> Instructions for the task: Your task is to copy the data exactly while leaving out every picture.

Items from a data source
..........

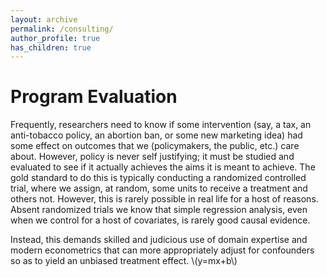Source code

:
 ```yaml
---
layout: archive
permalink: /consulting/
author_profile: true
has_children: true
---
```


<h1>Program Evaluation</h1>

Frequently, researchers need to know if some intervention (say, a tax, an anti-tobacco policy, an abortion ban, or some new marketing idea) had some effect on outcomes that we (policymakers, the public, etc.) care about. However, policy is never self justifying; it must be studied and evaluated to see if it actually achieves the aims it is meant to achieve. The gold standard to do this is typically conducting a randomized controlled trial, where we assign, at random, some units to receive a treatment and others not. However, this is rarely possible in real life for a host of reasons. Absent randomized trials we know that simple regression analysis, even when we control for a host of covariates, is rarely good causal evidence.

Instead, this demands skilled and judicious use of domain expertise and modern econometrics that can more appropriately adjust for confounders so as to yield an unbiased treatment effect. \\(y=mx+b\\)
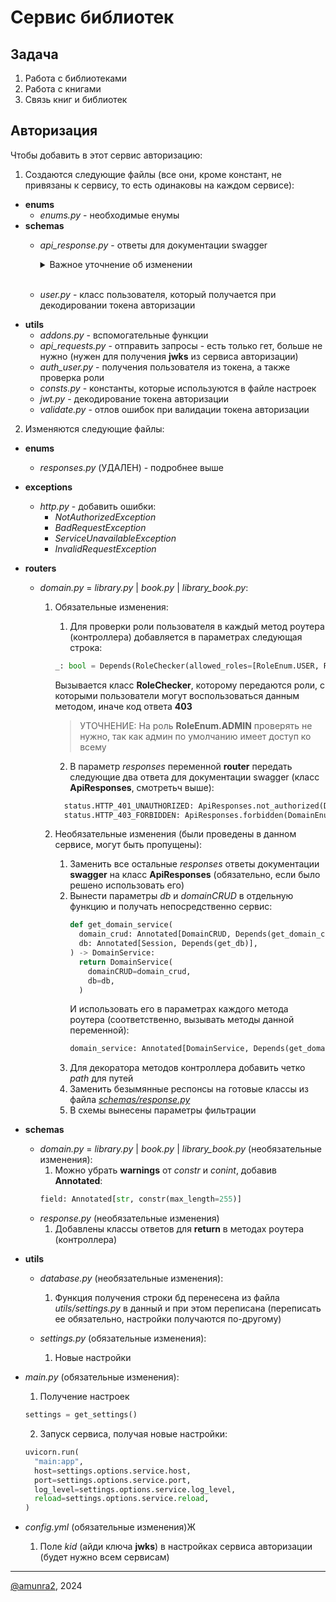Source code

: # Сервис библиотек

## Задача

1. Работа с библиотеками
2. Работа с книгами
3. Связь книг и библиотек

## Авторизация

Чтобы добавить в этот сервис авторизацию:

1. Создаются следующие файлы (все они, кроме констант, не привязаны к сервису, то есть одинаковы на каждом сервисе):
  * **enums**
    * *enums.py* - необходимые енумы
  * **schemas**
    * *api_response.py* - ответы для документации swagger
      <details>
      <summary> Важное уточнение об изменении </summary>

      > УТОЧНЕНИЕ: данный файл подменяет файл *enums/responses.py* единым классом **ApiResponses** ответов документации.
      > Нужен для упрощения кода, путем замены енумов на один общий класс, которму передается имя домена из енума
      > **DomainEnum** из файла *enums/enums.py*. 
      > 
      > Если нет желания использовать данный класс, то можно в 
      > существующее решение добавить следующие ответы:
      > * *not_authorized* (использовать готовый класс ответа **NotAuthorizedResponse**)
      > * *forbidden* (использовать готовый класс ответа **ForbiddenResponse**)
      >
      > Далее будет описываться с учетом класса **ApiResponses**, но глобально это ни на что не повлияет

      </details>
      <br/>

    * *user.py* - класс пользователя, который получается при декодировании токена авторизации
  * **utils**
    * *addons.py* - вспомогательные функции
    * *api_requests.py* - отправить запросы - есть только гет, больше не нужно (нужен для получения **jwks** из сервиса авторизации)
    * *auth_user.py* - получения пользователя из токена, а также проверка роли
    * *consts.py* - константы, которые используются в файле настроек
    * *jwt.py* - декодирование токена авторизации
    * *validate.py* - отлов ошибок при валидации токена авторизации

2. Изменяются следующие файлы:
  * **enums**
    * *responses.py* (УДАЛЕН) - подробнее выше
  * **exceptions**
    * *http.py* - добавить ошибки:
      * *NotAuthorizedException*
      * *BadRequestException*
      * *ServiceUnavailableException*
      * *InvalidRequestException*
  * **routers**
    * *domain.py* = *library.py* | *book.py* | *library_book.py*:
      1. Обязательные изменения:
          1. Для проверки роли пользователя в каждый метод роутера (контроллера) добавляется в параметрах следующая строка:
          ```python
          _: bool = Depends(RoleChecker(allowed_roles=[RoleEnum.USER, RoleEnum.MODERATOR, ...])),
          ```
          Вызывается класс **RoleChecker**, которому передаются роли, с которыми пользователи могут воспользоваться данным методом, иначе код ответа **403**
          > УТОЧНЕНИЕ: На роль **RoleEnum.ADMIN** проверять не нужно, так как админ по умолчанию имеет доступ ко всему
          
          2. В параметр *responses* переменной **router** передать следующие два ответа для документации swagger (класс **ApiResponses**, смотретьч выше):
          ```python
            status.HTTP_401_UNAUTHORIZED: ApiResponses.not_authorized(DomainEnum.BOOK),
            status.HTTP_403_FORBIDDEN: ApiResponses.forbidden(DomainEnum.BOOK),
          ```

      2. Необязательные изменения (были проведены в данном сервисе, могут быть пропущены):
          1. Заменить все остальные *responses* ответы документации **swagger** на класс **ApiResponses** (обязательно, если было решено использовать его)
          2. Вынести параметры *db* и *domainCRUD* в отдельную функцию и получать непосредственно сервис:
              ```python
              def get_domain_service(
                domain_crud: Annotated[DomainCRUD, Depends(get_domain_crud)],
                db: Annotated[Session, Depends(get_db)],
              ) -> DomainService:
                return DomainService(
                  domainCRUD=domain_crud,
                  db=db,
                )
              ```
              И использовать его в параметрах каждого метода роутера (соответственно, вызывать методы данной переменной):
              ```python
              domain_service: Annotated[DomainService, Depends(get_domain_service)],
              ```
          3. Для декоратора методов контроллера добавить четко *path* для путей
          4. Заменить безымянные респонсы на готовые классы из файла [*schemas/response.py*](./schemas/response.py)
          5. В схемы вынесены параметры фильтрации

  * **schemas**
    * *domain.py* = *library.py* | *book.py* | *library_book.py* (необязательные изменения):
      1. Можно убрать **warnings** от *constr* и *conint*, добавив **Annotated**:
      ```python
      field: Annotated[str, constr(max_length=255)]
      ```
    * *response.py* (необязательные изменения)
        1. Добавлены классы ответов для **return** в методах роутера (контроллера)

  * **utils**
    * *database.py* (необязательные изменения):
      1. Функция получения строки бд перенесена из файла *utils/settings.py* в данный и при этом переписана (переписать ее обязательно, настройки получаются по-другому)

    * *settings.py* (обязательные изменения):
      1. Новые настройки

  * *main.py* (обязательные изменения):
    1. Получение настроек
    ```python
    settings = get_settings()
    ```

    2. Запуск сервиса, получая новые настройки:
    ```python
    uvicorn.run(
      "main:app", 
      host=settings.options.service.host,
      port=settings.options.service.port,
      log_level=settings.options.service.log_level,
      reload=settings.options.service.reload,
    )
    ```

  * *config.yml* (обязательные изменения)Ж
    1. Поле *kid* (айди ключа **jwks**) в настройках сервиса авторизации (будет нужно всем сервисам)

***
[@amunra2](https://t.me/amunra2), 2024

..........

> Final answer:
Source code

:
 ```yaml
---
layout: archive
permalink: /consulting/
author_profile: true
has_children: true
---
```


<h1>Program Evaluation</h1>

Frequently, researchers need to know if some intervention (say, a tax, an anti-tobacco policy, an abortion ban, or some new marketing idea) had some effect on outcomes that we (policymakers, the public, etc.) care about. However, policy is never self justifying; it must be studied and evaluated to see if it actually achieves the aims it is meant to achieve. The gold standard to do this is typically conducting a randomized controlled trial, where we assign, at random, some units to receive a treatment and others not. However, this is rarely possible in real life for a host of reasons. Absent randomized trials we know that simple regression analysis, even when we control for a host of covariates, is rarely good causal evidence.

Instead, this demands skilled and judicious use of domain expertise and modern econometrics that can more appropriately adjust for confounders so as to yield an unbiased treatment effect. \\(y=mx+b\\)
Source code

: # Сервис библиотек

## Задача

1. Работа с библиотеками
2. Работа с книгами
3. Связь книг и библиотек

## Авторизация

Чтобы добавить в этот сервис авторизацию:

1. Создаются следующие файлы (все они, кроме констант, не привязаны к сервису, то есть одинаковы на каждом сервисе):
  * **enums**
    * *enums.py* - необходимые енумы
  * **schemas**
    * *api_response.py* - ответы для документации swagger
      <details>
      <summary> Важное уточнение об изменении </summary>

      > УТОЧНЕНИЕ: данный файл подменяет файл *enums/responses.py* единым классом **ApiResponses** ответов документации.
      > Нужен для упрощения кода, путем замены енумов на один общий класс, которму передается имя домена из енума
      > **DomainEnum** из файла *enums/enums.py*. 
      > 
      > Если нет желания использовать данный класс, то можно в 
      > существующее решение добавить следующие ответы:
      > * *not_authorized* (использовать готовый класс ответа **NotAuthorizedResponse**)
      > * *forbidden* (использовать готовый класс ответа **ForbiddenResponse**)
      >
      > Далее будет описываться с учетом класса **ApiResponses**, но глобально это ни на что не повлияет

      </details>
      <br/>

    * *user.py* - класс пользователя, который получается при декодировании токена авторизации
  * **utils**
    * *addons.py* - вспомогательные функции
    * *api_requests.py* - отправить запросы - есть только гет, больше не нужно (нужен для получения **jwks** из сервиса авторизации)
    * *auth_user.py* - получения пользователя из токена, а также проверка роли
    * *consts.py* - константы, которые используются в файле настроек
    * *jwt.py* - декодирование токена авторизации
    * *validate.py* - отлов ошибок при валидации токена авторизации

2. Изменяются следующие файлы:
  * **enums**
    * *responses.py* (УДАЛЕН) - подробнее выше
  * **exceptions**
    * *http.py* - добавить ошибки:
      * *NotAuthorizedException*
      * *BadRequestException*
      * *ServiceUnavailableException*
      * *InvalidRequestException*
  * **routers**
    * *domain.py* = *library.py* | *book.py* | *library_book.py*:
      1. Обязательные изменения:
          1. Для проверки роли пользователя в каждый метод роутера (контроллера) добавляется в параметрах следующая строка:
          ```python
          _: bool = Depends(RoleChecker(allowed_roles=[RoleEnum.USER, RoleEnum.MODERATOR, ...])),
          ```
          Вызывается класс **RoleChecker**, которому передаются роли, с которыми пользователи могут воспользоваться данным методом, иначе код ответа **403**
          > УТОЧНЕНИЕ: На роль **RoleEnum.ADMIN** проверять не нужно, так как админ по умолчанию имеет доступ ко всему
          
          2. В параметр *responses* переменной **router** передать следующие два ответа для документации swagger (класс **ApiResponses**, смотретьч выше):
          ```python
            status.HTTP_401_UNAUTHORIZED: ApiResponses.not_authorized(DomainEnum.BOOK),
            status.HTTP_403_FORBIDDEN: ApiResponses.forbidden(DomainEnum.BOOK),
          ```

      2. Необязательные изменения (были проведены в данном сервисе, могут быть пропущены):
          1. Заменить все остальные *responses* ответы документации **swagger** на класс **ApiResponses** (обязательно, если было решено использовать его)
          2. Вынести параметры *db* и *domainCRUD* в отдельную функцию и получать непосредственно сервис:
              ```python
              def get_domain_service(
                domain_crud: Annotated[DomainCRUD, Depends(get_domain_crud)],
                db: Annotated[Session, Depends(get_db)],
              ) -> DomainService:
                return DomainService(
                  domainCRUD=domain_crud,
                  db=db,
                )
              ```
              И использовать его в параметрах каждого метода роутера (соответственно, вызывать методы данной переменной):
              ```python
              domain_service: Annotated[DomainService, Depends(get_domain_service)],
              ```
          3. Для декоратора методов контроллера добавить четко *path* для путей
          4. Заменить безымянные респонсы на готовые классы из файла [*schemas/response.py*](./schemas/response.py)
          5. В схемы вынесены параметры фильтрации

  * **schemas**
    * *domain.py* = *library.py* | *book.py* | *library_book.py* (необязательные изменения):
      1. Можно убрать **warnings** от *constr* и *conint*, добавив **Annotated**:
      ```python
      field: Annotated[str, constr(max_length=255)]
      ```
    * *response.py* (необязательные изменения)
        1. Добавлены классы ответов для **return** в методах роутера (контроллера)

  * **utils**
    * *database.py* (необязательные изменения):
      1. Функция получения строки бд перенесена из файла *utils/settings.py* в данный и при этом переписана (переписать ее обязательно, настройки получаются по-другому)

    * *settings.py* (обязательные изменения):
      1. Новые настройки

  * *main.py* (обязательные изменения):
    1. Получение настроек
    ```python
    settings = get_settings()
    ```

    2. Запуск сервиса, получая новые настройки:
    ```python
    uvicorn.run(
      "main:app", 
      host=settings.options.service.host,
      port=settings.options.service.port,
      log_level=settings.options.service.log_level,
      reload=settings.options.service.reload,
    )
    ```

  * *config.yml* (обязательные изменения)Ж
    1. Поле *kid* (айди ключа **jwks**) в настройках сервиса авторизации (будет нужно всем сервисам)

***
[@amunra2](https://t.me/amunra2), 2024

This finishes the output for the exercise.